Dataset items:
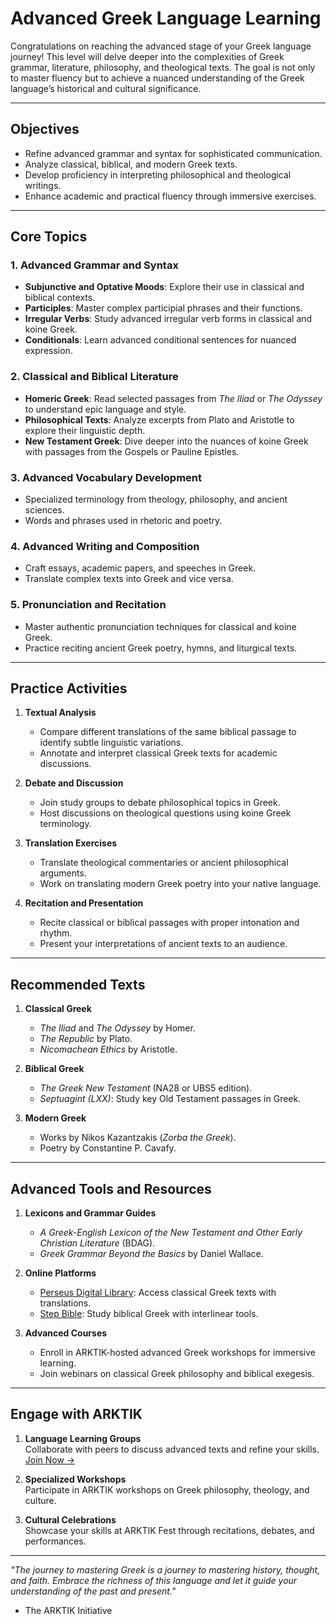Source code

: # **Advanced Greek Language Learning**

Congratulations on reaching the advanced stage of your Greek language journey! This level will delve deeper into the complexities of Greek grammar, literature, philosophy, and theological texts. The goal is not only to master fluency but to achieve a nuanced understanding of the Greek language’s historical and cultural significance.

---

## **Objectives**
- Refine advanced grammar and syntax for sophisticated communication.
- Analyze classical, biblical, and modern Greek texts.
- Develop proficiency in interpreting philosophical and theological writings.
- Enhance academic and practical fluency through immersive exercises.

---

## **Core Topics**
### 1. Advanced Grammar and Syntax
- **Subjunctive and Optative Moods**: Explore their use in classical and biblical contexts.
- **Participles**: Master complex participial phrases and their functions.
- **Irregular Verbs**: Study advanced irregular verb forms in classical and koine Greek.
- **Conditionals**: Learn advanced conditional sentences for nuanced expression.

### 2. Classical and Biblical Literature
- **Homeric Greek**: Read selected passages from *The Iliad* or *The Odyssey* to understand epic language and style.
- **Philosophical Texts**: Analyze excerpts from Plato and Aristotle to explore their linguistic depth.
- **New Testament Greek**: Dive deeper into the nuances of koine Greek with passages from the Gospels or Pauline Epistles.

### 3. Advanced Vocabulary Development
- Specialized terminology from theology, philosophy, and ancient sciences.
- Words and phrases used in rhetoric and poetry.

### 4. Advanced Writing and Composition
- Craft essays, academic papers, and speeches in Greek.
- Translate complex texts into Greek and vice versa.

### 5. Pronunciation and Recitation
- Master authentic pronunciation techniques for classical and koine Greek.
- Practice reciting ancient Greek poetry, hymns, and liturgical texts.

---

## **Practice Activities**
1. **Textual Analysis**  
   - Compare different translations of the same biblical passage to identify subtle linguistic variations.
   - Annotate and interpret classical Greek texts for academic discussions.

2. **Debate and Discussion**  
   - Join study groups to debate philosophical topics in Greek.
   - Host discussions on theological questions using koine Greek terminology.

3. **Translation Exercises**  
   - Translate theological commentaries or ancient philosophical arguments.
   - Work on translating modern Greek poetry into your native language.

4. **Recitation and Presentation**  
   - Recite classical or biblical passages with proper intonation and rhythm.
   - Present your interpretations of ancient texts to an audience.

---

## **Recommended Texts**
1. **Classical Greek**
   - *The Iliad* and *The Odyssey* by Homer.
   - *The Republic* by Plato.
   - *Nicomachean Ethics* by Aristotle.

2. **Biblical Greek**
   - *The Greek New Testament* (NA28 or UBS5 edition).
   - *Septuagint (LXX)*: Study key Old Testament passages in Greek.

3. **Modern Greek**
   - Works by Nikos Kazantzakis (*Zorba the Greek*).
   - Poetry by Constantine P. Cavafy.

---

## **Advanced Tools and Resources**
1. **Lexicons and Grammar Guides**
   - *A Greek-English Lexicon of the New Testament and Other Early Christian Literature* (BDAG).
   - *Greek Grammar Beyond the Basics* by Daniel Wallace.

2. **Online Platforms**
   - [Perseus Digital Library](http://www.perseus.tufts.edu): Access classical Greek texts with translations.
   - [Step Bible](https://www.stepbible.org): Study biblical Greek with interlinear tools.

3. **Advanced Courses**
   - Enroll in ARKTIK-hosted advanced Greek workshops for immersive learning.
   - Join webinars on classical Greek philosophy and biblical exegesis.

---

## **Engage with ARKTIK**
1. **Language Learning Groups**  
   Collaborate with peers to discuss advanced texts and refine your skills. [Join Now →](../../join_language_group.md)

2. **Specialized Workshops**  
   Participate in ARKTIK workshops on Greek philosophy, theology, and culture.  

3. **Cultural Celebrations**  
   Showcase your skills at ARKTIK Fest through recitations, debates, and performances.

---

*"The journey to mastering Greek is a journey to mastering history, thought, and faith. Embrace the richness of this language and let it guide your understanding of the past and present."*  
- The ARKTIK Initiative
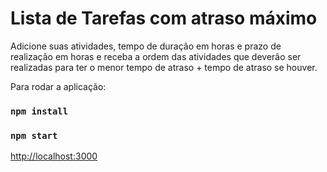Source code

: # Lista de Tarefas com atraso máximo

Adicione suas atividades, tempo de duração em horas e prazo de realização em horas e receba a ordem das atividades que deverão ser realizadas para ter o menor tempo de atraso + tempo de atraso se houver.

Para rodar a aplicação: 

### `npm install`

### `npm start`

[http://localhost:3000](http://localhost:3000) 

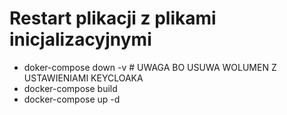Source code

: # Restart plikacji z plikami inicjalizacyjnymi
- doker-compose down -v # UWAGA BO USUWA WOLUMEN Z USTAWIENIAMI KEYCLOAKA
- docker-compose build
- docker-compose up -d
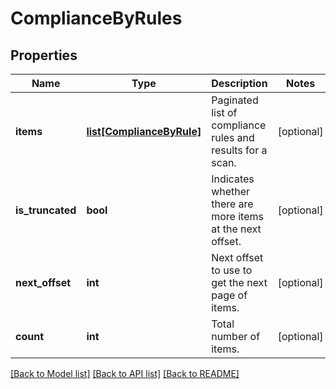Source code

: # ComplianceByRules

## Properties
Name | Type | Description | Notes
------------ | ------------- | ------------- | -------------
**items** | [**list[ComplianceByRule]**](ComplianceByRule.md) | Paginated list of compliance rules and results for a scan. | [optional] 
**is_truncated** | **bool** | Indicates whether there are more items at the next offset. | [optional] 
**next_offset** | **int** | Next offset to use to get the next page of items. | [optional] 
**count** | **int** | Total number of items. | [optional] 

[[Back to Model list]](../README.md#documentation-for-models) [[Back to API list]](../README.md#documentation-for-api-endpoints) [[Back to README]](../README.md)


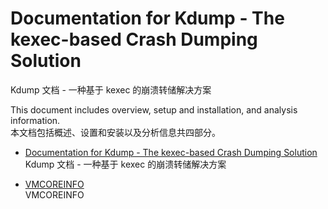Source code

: # Documentation for Kdump - The kexec-based Crash Dumping Solution
Kdump 文档 - 一种基于 kexec 的崩溃转储解决方案

This document includes overview, setup and installation, and analysis information.\
本文档包括概述、设置和安装以及分析信息共四部分。

-   [Documentation for Kdump - The kexec-based Crash Dumping Solution](https://github.com/lemon1989/The-Linux-Kernel-documentation/blob/main/Documentation%20for%20Kdump%20-%20The%20kexec-based%20Crash%20Dumping%20Solution/Documentation%20for%20Kdump%20-%20The%20kexec-based%20Crash%20Dumping%20Solution.md)\
Kdump 文档 - 一种基于 kexec 的崩溃转储解决方案

-   [VMCOREINFO](https://www.kernel.org/doc/html/latest/admin-guide/kdump/vmcoreinfo.html)\
VMCOREINFO

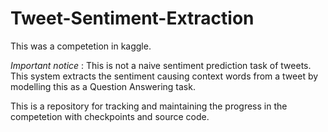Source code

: # Tweet-Sentiment-Extraction
This was a competetion in kaggle. 

*Important notice* : This is not a naive sentiment prediction task of tweets. This system extracts the sentiment causing context words from a tweet by modelling this as a Question Answering task.

This is a repository for tracking and maintaining the progress in the competetion with checkpoints and source code.
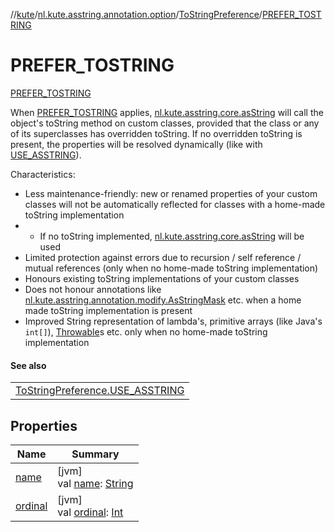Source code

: //[kute](../../../../index.md)/[nl.kute.asstring.annotation.option](../../index.md)/[ToStringPreference](../index.md)/[PREFER_TOSTRING](index.md)

# PREFER_TOSTRING

[PREFER_TOSTRING](index.md)

When [PREFER_TOSTRING](index.md) applies, [nl.kute.asstring.core.asString](../../../nl.kute.asstring.core/as-string.md) will call the object's toString method on custom classes, provided that the class or any of its superclasses has overridden toString. If no overridden toString is present, the properties will be resolved dynamically (like with [USE_ASSTRING](../-u-s-e_-a-s-s-t-r-i-n-g/index.md)).

Characteristics:

- 
   Less maintenance-friendly: new or renamed properties of your custom classes will not be automatically reflected for classes with a home-made toString implementation
- - 
      If no toString implemented, [nl.kute.asstring.core.asString](../../../nl.kute.asstring.core/as-string.md) will be used
- 
   Limited protection against errors due to recursion / self reference / mutual references (only when no home-made toString implementation)
- 
   Honours existing toString implementations of your custom classes
- 
   Does not honour annotations like [nl.kute.asstring.annotation.modify.AsStringMask](../../../nl.kute.asstring.annotation.modify/-as-string-mask/index.md) etc. when a home made toString implementation is present
- 
   Improved String representation of lambda's, primitive arrays (like Java's `int[]`), [Throwable](https://kotlinlang.org/api/latest/jvm/stdlib/kotlin/-throwable/index.html)s etc. only when no home-made toString implementation

#### See also

| |
|---|
| [ToStringPreference.USE_ASSTRING](../-u-s-e_-a-s-s-t-r-i-n-g/index.md) |

## Properties

| Name | Summary |
|---|---|
| [name](../../../nl.kute.hashing/-digest-method/-m-d5/index.md#-372974862%2FProperties%2F-1216412040) | [jvm]<br>val [name](../../../nl.kute.hashing/-digest-method/-m-d5/index.md#-372974862%2FProperties%2F-1216412040): [String](https://kotlinlang.org/api/latest/jvm/stdlib/kotlin/-string/index.html) |
| [ordinal](../../../nl.kute.hashing/-digest-method/-m-d5/index.md#-739389684%2FProperties%2F-1216412040) | [jvm]<br>val [ordinal](../../../nl.kute.hashing/-digest-method/-m-d5/index.md#-739389684%2FProperties%2F-1216412040): [Int](https://kotlinlang.org/api/latest/jvm/stdlib/kotlin/-int/index.html) |
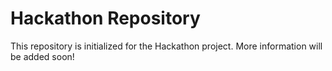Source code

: # Hackathon Repository

This repository is initialized for the Hackathon project. More information will be added soon!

Work order: Could you set down, exactly as written, the lines above between the one holding "- Craft essays, academic" and the one holding "- Master authentic", inclusive, and nothing more?

Response:
- Craft essays, academic papers, and speeches in Greek.
- Translate complex texts into Greek and vice versa.

### 5. Pronunciation and Recitation
- Master authentic pronunciation techniques for classical and koine Greek.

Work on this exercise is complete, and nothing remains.